[BRIEF]
Give back only the lines in the records below from the one with "## Table of contents" to the one with "#### Defined in", both inclusive, word for word.

============================================================

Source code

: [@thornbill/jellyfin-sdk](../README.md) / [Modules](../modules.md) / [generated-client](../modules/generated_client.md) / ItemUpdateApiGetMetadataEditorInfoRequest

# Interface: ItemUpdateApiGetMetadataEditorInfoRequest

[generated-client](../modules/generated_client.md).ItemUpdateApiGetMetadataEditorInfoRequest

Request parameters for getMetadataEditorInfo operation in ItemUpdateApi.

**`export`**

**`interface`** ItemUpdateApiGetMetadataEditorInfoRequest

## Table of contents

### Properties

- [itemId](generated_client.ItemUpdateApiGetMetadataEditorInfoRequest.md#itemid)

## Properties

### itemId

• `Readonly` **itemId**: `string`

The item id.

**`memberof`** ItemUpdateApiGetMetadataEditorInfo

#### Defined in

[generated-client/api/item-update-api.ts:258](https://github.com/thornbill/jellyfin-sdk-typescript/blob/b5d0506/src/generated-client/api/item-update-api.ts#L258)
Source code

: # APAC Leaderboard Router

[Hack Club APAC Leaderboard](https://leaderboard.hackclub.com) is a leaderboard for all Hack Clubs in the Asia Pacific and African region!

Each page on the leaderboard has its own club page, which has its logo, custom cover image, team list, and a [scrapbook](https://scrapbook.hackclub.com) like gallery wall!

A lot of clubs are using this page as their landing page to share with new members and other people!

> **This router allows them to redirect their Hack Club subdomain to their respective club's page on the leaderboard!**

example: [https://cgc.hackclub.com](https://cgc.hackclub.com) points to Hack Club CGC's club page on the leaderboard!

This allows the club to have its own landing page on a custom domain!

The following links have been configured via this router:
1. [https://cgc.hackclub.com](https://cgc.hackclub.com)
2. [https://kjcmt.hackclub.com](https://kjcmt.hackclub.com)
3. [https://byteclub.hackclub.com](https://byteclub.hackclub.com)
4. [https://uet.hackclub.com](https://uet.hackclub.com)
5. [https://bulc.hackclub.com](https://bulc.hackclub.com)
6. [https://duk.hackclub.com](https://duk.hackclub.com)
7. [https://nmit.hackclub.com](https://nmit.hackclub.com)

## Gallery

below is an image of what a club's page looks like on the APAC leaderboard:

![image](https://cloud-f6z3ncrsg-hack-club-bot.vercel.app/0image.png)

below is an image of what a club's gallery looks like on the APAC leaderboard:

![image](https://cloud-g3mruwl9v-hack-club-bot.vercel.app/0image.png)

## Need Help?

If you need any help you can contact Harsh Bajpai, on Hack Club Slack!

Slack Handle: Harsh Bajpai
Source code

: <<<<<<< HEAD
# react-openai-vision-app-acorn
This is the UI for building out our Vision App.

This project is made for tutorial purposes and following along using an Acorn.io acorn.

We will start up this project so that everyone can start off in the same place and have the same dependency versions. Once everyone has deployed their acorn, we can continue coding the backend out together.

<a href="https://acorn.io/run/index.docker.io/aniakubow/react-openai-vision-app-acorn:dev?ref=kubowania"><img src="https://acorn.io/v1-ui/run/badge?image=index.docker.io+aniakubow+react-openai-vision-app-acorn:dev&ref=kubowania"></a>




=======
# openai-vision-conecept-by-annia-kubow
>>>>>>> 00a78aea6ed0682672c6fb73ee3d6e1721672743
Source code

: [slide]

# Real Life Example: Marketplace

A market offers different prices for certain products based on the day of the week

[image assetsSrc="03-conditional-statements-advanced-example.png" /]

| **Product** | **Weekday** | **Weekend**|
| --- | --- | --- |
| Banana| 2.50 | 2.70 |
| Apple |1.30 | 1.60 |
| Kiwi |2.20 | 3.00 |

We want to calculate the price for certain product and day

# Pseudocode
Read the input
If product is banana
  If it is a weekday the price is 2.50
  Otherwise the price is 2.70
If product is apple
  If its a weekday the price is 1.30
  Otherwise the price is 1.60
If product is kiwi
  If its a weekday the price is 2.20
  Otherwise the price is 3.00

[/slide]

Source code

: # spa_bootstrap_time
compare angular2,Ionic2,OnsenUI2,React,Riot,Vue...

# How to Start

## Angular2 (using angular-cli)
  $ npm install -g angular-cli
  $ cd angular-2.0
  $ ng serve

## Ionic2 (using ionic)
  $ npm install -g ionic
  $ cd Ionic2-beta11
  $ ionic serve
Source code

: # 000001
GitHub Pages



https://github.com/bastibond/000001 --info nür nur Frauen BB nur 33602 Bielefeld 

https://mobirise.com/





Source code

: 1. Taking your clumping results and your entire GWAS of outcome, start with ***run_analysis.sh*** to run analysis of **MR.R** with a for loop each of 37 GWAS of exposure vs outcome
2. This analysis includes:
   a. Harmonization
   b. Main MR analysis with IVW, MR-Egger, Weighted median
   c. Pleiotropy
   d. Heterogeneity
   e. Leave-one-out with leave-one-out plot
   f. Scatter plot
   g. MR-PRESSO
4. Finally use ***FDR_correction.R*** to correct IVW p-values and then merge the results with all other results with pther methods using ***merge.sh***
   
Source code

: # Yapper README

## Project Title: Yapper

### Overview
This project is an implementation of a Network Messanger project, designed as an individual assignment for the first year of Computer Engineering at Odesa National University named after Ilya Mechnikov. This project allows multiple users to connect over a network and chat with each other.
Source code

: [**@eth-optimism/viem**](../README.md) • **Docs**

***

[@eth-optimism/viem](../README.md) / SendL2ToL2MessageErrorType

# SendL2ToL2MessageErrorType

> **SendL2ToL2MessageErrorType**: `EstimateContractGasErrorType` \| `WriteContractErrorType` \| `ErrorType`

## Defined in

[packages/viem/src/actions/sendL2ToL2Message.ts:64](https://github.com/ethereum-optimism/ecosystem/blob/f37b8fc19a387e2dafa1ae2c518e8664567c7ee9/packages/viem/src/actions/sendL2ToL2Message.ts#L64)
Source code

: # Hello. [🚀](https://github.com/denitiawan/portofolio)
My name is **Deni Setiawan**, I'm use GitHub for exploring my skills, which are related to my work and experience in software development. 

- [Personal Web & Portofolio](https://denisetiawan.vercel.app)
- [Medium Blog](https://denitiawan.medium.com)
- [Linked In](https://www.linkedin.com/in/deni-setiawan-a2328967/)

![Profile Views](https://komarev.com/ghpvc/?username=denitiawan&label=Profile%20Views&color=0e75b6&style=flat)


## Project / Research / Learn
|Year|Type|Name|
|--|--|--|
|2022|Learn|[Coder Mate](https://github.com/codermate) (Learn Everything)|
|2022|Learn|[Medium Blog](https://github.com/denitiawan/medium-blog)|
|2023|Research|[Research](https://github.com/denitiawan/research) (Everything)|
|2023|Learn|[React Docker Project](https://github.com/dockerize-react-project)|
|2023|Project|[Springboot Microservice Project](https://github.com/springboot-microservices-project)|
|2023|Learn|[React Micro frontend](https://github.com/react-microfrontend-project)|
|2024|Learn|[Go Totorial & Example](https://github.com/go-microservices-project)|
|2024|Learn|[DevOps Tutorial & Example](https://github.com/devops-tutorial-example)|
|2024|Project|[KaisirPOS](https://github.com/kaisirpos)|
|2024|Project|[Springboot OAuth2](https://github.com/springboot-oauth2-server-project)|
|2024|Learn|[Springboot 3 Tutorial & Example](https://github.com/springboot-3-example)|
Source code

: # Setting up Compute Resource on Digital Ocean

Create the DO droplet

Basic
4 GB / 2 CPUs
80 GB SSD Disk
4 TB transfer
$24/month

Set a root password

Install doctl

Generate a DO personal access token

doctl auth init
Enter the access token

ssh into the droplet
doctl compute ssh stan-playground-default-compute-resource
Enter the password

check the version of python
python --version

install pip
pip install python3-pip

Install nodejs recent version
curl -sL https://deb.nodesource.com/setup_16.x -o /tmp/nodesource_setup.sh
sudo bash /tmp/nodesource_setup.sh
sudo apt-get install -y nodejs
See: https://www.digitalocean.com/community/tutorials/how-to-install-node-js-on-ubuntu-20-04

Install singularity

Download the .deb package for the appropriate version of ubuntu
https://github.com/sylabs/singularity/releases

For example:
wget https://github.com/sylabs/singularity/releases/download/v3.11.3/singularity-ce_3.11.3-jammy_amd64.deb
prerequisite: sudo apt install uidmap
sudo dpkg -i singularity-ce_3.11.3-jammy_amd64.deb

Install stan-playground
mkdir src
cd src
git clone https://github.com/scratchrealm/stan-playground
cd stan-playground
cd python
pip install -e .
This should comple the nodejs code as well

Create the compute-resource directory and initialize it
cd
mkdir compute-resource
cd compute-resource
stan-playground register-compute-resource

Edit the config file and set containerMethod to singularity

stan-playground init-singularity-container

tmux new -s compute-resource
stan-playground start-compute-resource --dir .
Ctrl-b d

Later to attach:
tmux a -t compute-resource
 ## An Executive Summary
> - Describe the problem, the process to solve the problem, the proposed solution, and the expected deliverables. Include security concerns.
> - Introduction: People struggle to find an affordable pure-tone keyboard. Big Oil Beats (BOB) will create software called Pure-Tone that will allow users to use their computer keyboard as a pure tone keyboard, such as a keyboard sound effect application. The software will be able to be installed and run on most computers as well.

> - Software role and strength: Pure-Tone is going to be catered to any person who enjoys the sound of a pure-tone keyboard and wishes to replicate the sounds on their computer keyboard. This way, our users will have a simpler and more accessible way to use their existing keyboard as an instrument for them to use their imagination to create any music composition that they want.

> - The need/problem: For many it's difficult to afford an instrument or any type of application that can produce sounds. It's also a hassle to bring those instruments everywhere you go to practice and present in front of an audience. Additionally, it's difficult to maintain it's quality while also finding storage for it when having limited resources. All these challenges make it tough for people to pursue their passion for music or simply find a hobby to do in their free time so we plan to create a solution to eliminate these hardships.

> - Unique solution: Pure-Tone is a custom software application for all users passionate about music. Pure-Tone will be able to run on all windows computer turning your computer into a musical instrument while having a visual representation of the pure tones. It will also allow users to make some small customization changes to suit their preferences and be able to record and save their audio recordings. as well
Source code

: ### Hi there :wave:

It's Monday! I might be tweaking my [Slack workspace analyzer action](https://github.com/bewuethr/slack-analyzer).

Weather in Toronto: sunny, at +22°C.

============================================================

[SOLUTION]
## Table of contents

### Properties

- [itemId](generated_client.ItemUpdateApiGetMetadataEditorInfoRequest.md#itemid)

## Properties

### itemId

• `Readonly` **itemId**: `string`

The item id.

**`memberof`** ItemUpdateApiGetMetadataEditorInfo

#### Defined in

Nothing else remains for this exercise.